§ WHAT IS EXPECTED
Return every entry in full, with no alterations.

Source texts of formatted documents
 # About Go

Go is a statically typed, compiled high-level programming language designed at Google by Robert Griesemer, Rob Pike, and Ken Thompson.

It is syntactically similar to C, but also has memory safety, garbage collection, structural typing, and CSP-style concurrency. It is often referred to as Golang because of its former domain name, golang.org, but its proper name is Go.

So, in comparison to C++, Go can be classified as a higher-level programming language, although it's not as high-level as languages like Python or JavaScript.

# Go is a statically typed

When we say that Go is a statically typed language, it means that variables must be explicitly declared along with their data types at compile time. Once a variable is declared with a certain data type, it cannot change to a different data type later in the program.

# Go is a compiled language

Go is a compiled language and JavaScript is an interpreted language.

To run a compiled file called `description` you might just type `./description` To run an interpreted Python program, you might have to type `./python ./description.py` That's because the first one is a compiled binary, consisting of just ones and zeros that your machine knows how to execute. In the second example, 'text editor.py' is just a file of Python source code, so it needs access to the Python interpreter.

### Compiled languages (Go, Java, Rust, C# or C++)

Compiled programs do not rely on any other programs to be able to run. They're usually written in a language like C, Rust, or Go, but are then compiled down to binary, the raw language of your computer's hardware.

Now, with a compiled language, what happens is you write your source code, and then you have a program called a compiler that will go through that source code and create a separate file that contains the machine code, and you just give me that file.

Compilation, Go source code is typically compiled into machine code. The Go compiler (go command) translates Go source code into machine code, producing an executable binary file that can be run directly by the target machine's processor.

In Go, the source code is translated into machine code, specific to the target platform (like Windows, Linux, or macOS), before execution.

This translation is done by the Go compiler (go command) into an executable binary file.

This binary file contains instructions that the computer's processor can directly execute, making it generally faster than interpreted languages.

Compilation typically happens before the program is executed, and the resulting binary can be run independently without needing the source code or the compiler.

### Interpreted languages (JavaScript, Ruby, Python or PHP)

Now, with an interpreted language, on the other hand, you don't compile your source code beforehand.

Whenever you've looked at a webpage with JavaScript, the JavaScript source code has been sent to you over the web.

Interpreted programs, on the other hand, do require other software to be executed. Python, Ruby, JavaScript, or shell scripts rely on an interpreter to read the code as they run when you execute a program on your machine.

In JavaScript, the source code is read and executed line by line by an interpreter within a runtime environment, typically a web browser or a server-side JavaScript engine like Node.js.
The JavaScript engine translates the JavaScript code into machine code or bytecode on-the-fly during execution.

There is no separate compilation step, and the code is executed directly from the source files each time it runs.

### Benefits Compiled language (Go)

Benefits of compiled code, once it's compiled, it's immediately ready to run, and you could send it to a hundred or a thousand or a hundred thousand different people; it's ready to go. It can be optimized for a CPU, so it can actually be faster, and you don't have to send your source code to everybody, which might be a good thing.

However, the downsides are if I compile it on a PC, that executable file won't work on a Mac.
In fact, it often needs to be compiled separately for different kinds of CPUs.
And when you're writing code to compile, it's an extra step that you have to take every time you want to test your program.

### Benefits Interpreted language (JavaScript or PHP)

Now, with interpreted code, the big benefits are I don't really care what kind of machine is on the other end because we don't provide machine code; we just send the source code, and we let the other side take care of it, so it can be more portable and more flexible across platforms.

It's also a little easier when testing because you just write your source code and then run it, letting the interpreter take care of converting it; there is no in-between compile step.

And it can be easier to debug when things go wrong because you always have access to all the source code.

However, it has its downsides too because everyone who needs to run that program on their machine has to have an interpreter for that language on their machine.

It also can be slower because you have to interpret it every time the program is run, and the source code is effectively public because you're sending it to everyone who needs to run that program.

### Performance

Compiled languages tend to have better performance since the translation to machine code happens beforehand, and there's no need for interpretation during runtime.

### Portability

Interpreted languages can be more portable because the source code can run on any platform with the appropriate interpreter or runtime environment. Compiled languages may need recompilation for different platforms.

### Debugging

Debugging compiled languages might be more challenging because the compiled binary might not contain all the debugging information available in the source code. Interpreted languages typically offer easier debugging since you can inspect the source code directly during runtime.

§ ANSWER FOR THE TASK
 # About Go

Go is a statically typed, compiled high-level programming language designed at Google by Robert Griesemer, Rob Pike, and Ken Thompson.

It is syntactically similar to C, but also has memory safety, garbage collection, structural typing, and CSP-style concurrency. It is often referred to as Golang because of its former domain name, golang.org, but its proper name is Go.

So, in comparison to C++, Go can be classified as a higher-level programming language, although it's not as high-level as languages like Python or JavaScript.

# Go is a statically typed

When we say that Go is a statically typed language, it means that variables must be explicitly declared along with their data types at compile time. Once a variable is declared with a certain data type, it cannot change to a different data type later in the program.

# Go is a compiled language

Go is a compiled language and JavaScript is an interpreted language.

To run a compiled file called `description` you might just type `./description` To run an interpreted Python program, you might have to type `./python ./description.py` That's because the first one is a compiled binary, consisting of just ones and zeros that your machine knows how to execute. In the second example, 'text editor.py' is just a file of Python source code, so it needs access to the Python interpreter.

### Compiled languages (Go, Java, Rust, C# or C++)

Compiled programs do not rely on any other programs to be able to run. They're usually written in a language like C, Rust, or Go, but are then compiled down to binary, the raw language of your computer's hardware.

Now, with a compiled language, what happens is you write your source code, and then you have a program called a compiler that will go through that source code and create a separate file that contains the machine code, and you just give me that file.

Compilation, Go source code is typically compiled into machine code. The Go compiler (go command) translates Go source code into machine code, producing an executable binary file that can be run directly by the target machine's processor.

In Go, the source code is translated into machine code, specific to the target platform (like Windows, Linux, or macOS), before execution.

This translation is done by the Go compiler (go command) into an executable binary file.

This binary file contains instructions that the computer's processor can directly execute, making it generally faster than interpreted languages.

Compilation typically happens before the program is executed, and the resulting binary can be run independently without needing the source code or the compiler.

### Interpreted languages (JavaScript, Ruby, Python or PHP)

Now, with an interpreted language, on the other hand, you don't compile your source code beforehand.

Whenever you've looked at a webpage with JavaScript, the JavaScript source code has been sent to you over the web.

Interpreted programs, on the other hand, do require other software to be executed. Python, Ruby, JavaScript, or shell scripts rely on an interpreter to read the code as they run when you execute a program on your machine.

In JavaScript, the source code is read and executed line by line by an interpreter within a runtime environment, typically a web browser or a server-side JavaScript engine like Node.js.
The JavaScript engine translates the JavaScript code into machine code or bytecode on-the-fly during execution.

There is no separate compilation step, and the code is executed directly from the source files each time it runs.

### Benefits Compiled language (Go)

Benefits of compiled code, once it's compiled, it's immediately ready to run, and you could send it to a hundred or a thousand or a hundred thousand different people; it's ready to go. It can be optimized for a CPU, so it can actually be faster, and you don't have to send your source code to everybody, which might be a good thing.

However, the downsides are if I compile it on a PC, that executable file won't work on a Mac.
In fact, it often needs to be compiled separately for different kinds of CPUs.
And when you're writing code to compile, it's an extra step that you have to take every time you want to test your program.

### Benefits Interpreted language (JavaScript or PHP)

Now, with interpreted code, the big benefits are I don't really care what kind of machine is on the other end because we don't provide machine code; we just send the source code, and we let the other side take care of it, so it can be more portable and more flexible across platforms.

It's also a little easier when testing because you just write your source code and then run it, letting the interpreter take care of converting it; there is no in-between compile step.

And it can be easier to debug when things go wrong because you always have access to all the source code.

However, it has its downsides too because everyone who needs to run that program on their machine has to have an interpreter for that language on their machine.

It also can be slower because you have to interpret it every time the program is run, and the source code is effectively public because you're sending it to everyone who needs to run that program.

### Performance

Compiled languages tend to have better performance since the translation to machine code happens beforehand, and there's no need for interpretation during runtime.

### Portability

Interpreted languages can be more portable because the source code can run on any platform with the appropriate interpreter or runtime environment. Compiled languages may need recompilation for different platforms.

### Debugging

Debugging compiled languages might be more challenging because the compiled binary might not contain all the debugging information available in the source code. Interpreted languages typically offer easier debugging since you can inspect the source code directly during runtime.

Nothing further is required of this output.